Na osobny akapit zasługuje klawiatura. HP akurat od lat wyznacza tu bardzo wysoki poziom, nie inaczej jest w przypadku laptopa Dragonfly – choć też nie jest owa klawiatura w jakiś sposób lepsza co w pozostałych Elitebookach. Klawisze są odpowiedniego kształtu, o przyjemnym skoku, doskonale nadają się do pisania długich tekstów. Pracę ułatwia też obsługujący gesty duży szklany gładzik.
Nie tylko powierzchowność. Poza urodą i poręcznością liczy się też użyteczność. Dragonfly nie rozczarowuje.
W wybranych wersjach komputera Dragonfly znajdziemy wyświetlacz o jasności aż 1000 nitów, To oznacza, że poza wysoką jakością obrazu (świetny kontrast, bardzo dobra reprodukcja kolorów) możemy liczyć na komfortową pracę nawet w bardzo jasnym pomieszczeniu czy w pełnym słońcu. Jeżeli często podróżujemy, na pewno docenimy funkcję obniżania kątów widzenia – by siedząca obok nas w pociągu czy samolocie osoba nie mogła podejrzeć, na czym pracujemy.
Zdziwienie może budzić obecność procesora Intel Core ósmej generacji – większość konkurencyjnych laptopów wprowadzanych na rynek oferowana jest z układami o dwie generację nowszymi. Nie zapominajmy jednak, że Dragonfly przeznaczony jest również do użytku w dużych firmach. Oczekiwana jest od niego wysoka niezawodność i jeszcze wyższy poziom zabezpieczeń. Układ Intel Core i7-8665 vPro wykorzystany w laptopie HP jest ściśle zintegrowany z funkcjami zabezpieczającymi działającymi już na poziomie BIOS-u komputera, co nie tylko zapewnia dodatkową warstwę ochrony, ale też ułatwia zdalny dostęp do komputera autoryzowanemu administratorowi. Układy Core 10. generacji jeszcze nie oferują pełnego zakresu funkcji vPro.

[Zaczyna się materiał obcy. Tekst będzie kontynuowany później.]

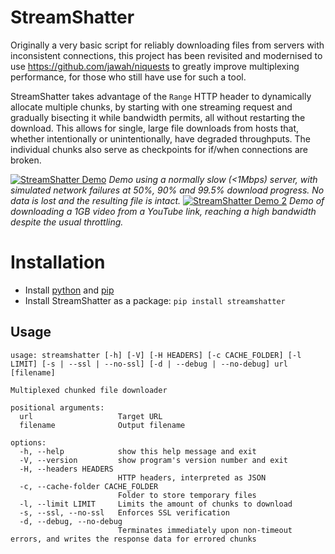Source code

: # StreamShatter
Originally a very basic script for reliably downloading files from servers with inconsistent connections, this project has been revisited and modernised to use https://github.com/jawah/niquests to greatly improve multiplexing performance, for those who still have use for such a tool.

StreamShatter takes advantage of the `Range` HTTP header to dynamically allocate multiple chunks, by starting with one streaming request and gradually bisecting it while bandwidth permits, all without restarting the download. This allows for single, large file downloads from hosts that, whether intentionally or unintentionally, have degraded throughputs. The individual chunks also serve as checkpoints for if/when connections are broken.

[![StreamShatter Demo](https://mizabot.xyz/u/wKqLyLRQGJ_wxOHH43B3BGwUpGm3/vlcsnap-2025-09-11-21h15m45s858.png)](https://mizabot.xyz/u/-KLSsIklGJ_wxOHH4xH332ACdm0F/StreamShatter_Demo_-_Made_with_Clipchamp.mp4)
<i>Demo using a normally slow (&lt;1Mbps) server, with simulated network failures at 50%, 90% and 99.5% download progress. No data is lost and the resulting file is intact.</i>
[![StreamShatter Demo 2](https://mizabot.xyz/u/zqva3MQVGJ_3ABI54xPJ3AGGBTrC/2025-10-03_00-53-44.png)](https://mizabot.xyz/u/7K7ri4g-GJ_3ABI54xJ_xGUkBzNi/2025-10-03_00-53-44.mp4)
<i>Demo of downloading a 1GB video from a YouTube link, reaching a high bandwidth despite the usual throttling.</i>

# Installation
- Install [python](https://www.python.org) and [pip](https://pip.pypa.io/en/stable/)
- Install StreamShatter as a package:
`pip install streamshatter`

## Usage
```
usage: streamshatter [-h] [-V] [-H HEADERS] [-c CACHE_FOLDER] [-l LIMIT] [-s | --ssl | --no-ssl] [-d | --debug | --no-debug] url [filename]

Multiplexed chunked file downloader

positional arguments:
  url                   Target URL
  filename              Output filename

options:
  -h, --help            show this help message and exit
  -V, --version         show program's version number and exit
  -H, --headers HEADERS
                        HTTP headers, interpreted as JSON
  -c, --cache-folder CACHE_FOLDER
                        Folder to store temporary files
  -l, --limit LIMIT     Limits the amount of chunks to download
  -s, --ssl, --no-ssl   Enforces SSL verification
  -d, --debug, --no-debug
                        Terminates immediately upon non-timeout errors, and writes the response data for errored chunks
```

Czy to oznacza, że komputer jest wolniejszy lub krócej pracuje na akumulatorze? Niezupełnie. To dalej bardzo wydajny, czterordzeniowy układ, a sam Dragonfly poprosi o podłączenie do ładowarki dopiero po kilkunastu godzinach użytkowania. Najgorszy wynik jaki odnotowałem to 10 godzin pracy – pracując bez jakiegokolwiek oszczędzania energii, przyciemniania ekranu itp.
Całość uzupełnia bogaty zestaw – jak na komputer tego rozmiaru – złącz. Mamy więc dwa złącza USB-C (oba z Thunderbolt 3), złącze USB-A, złącze HDMI i złącze 3,5 mm jack.
Nie ma wad? Nie no, na pewno jakieś ma. Szukam ich jednak w tym HP Elite Dragonfly i znaleźć ich nie mogę.
Gdyby to był koncert życzeń, prawdopodobnie wolałbym wyświetlacz o proporcjach 3:2 – choć trudno nie docenić bardzo wąskich ramek wokół tego zamontowanego w komputerze Dragonfly. Na pewno też życzyłbym sobie niższej ceny – najtańsza wersja kosztuje 9 tys. zł, ale wyraźnie za tak wysoką jakość trzeba płacić.
Czy to najlepszy komputer 13-calowy na rynku? Nie jestem pewien, spędziłem z nim jeszcze zbyt małą ilość czasu. Nie mam jednak żadnej wątpliwości, że jest to mocny pretendent do tego tytułu. Nadal nie znalazłem w nim istotnej wady, choć bardzo się staram.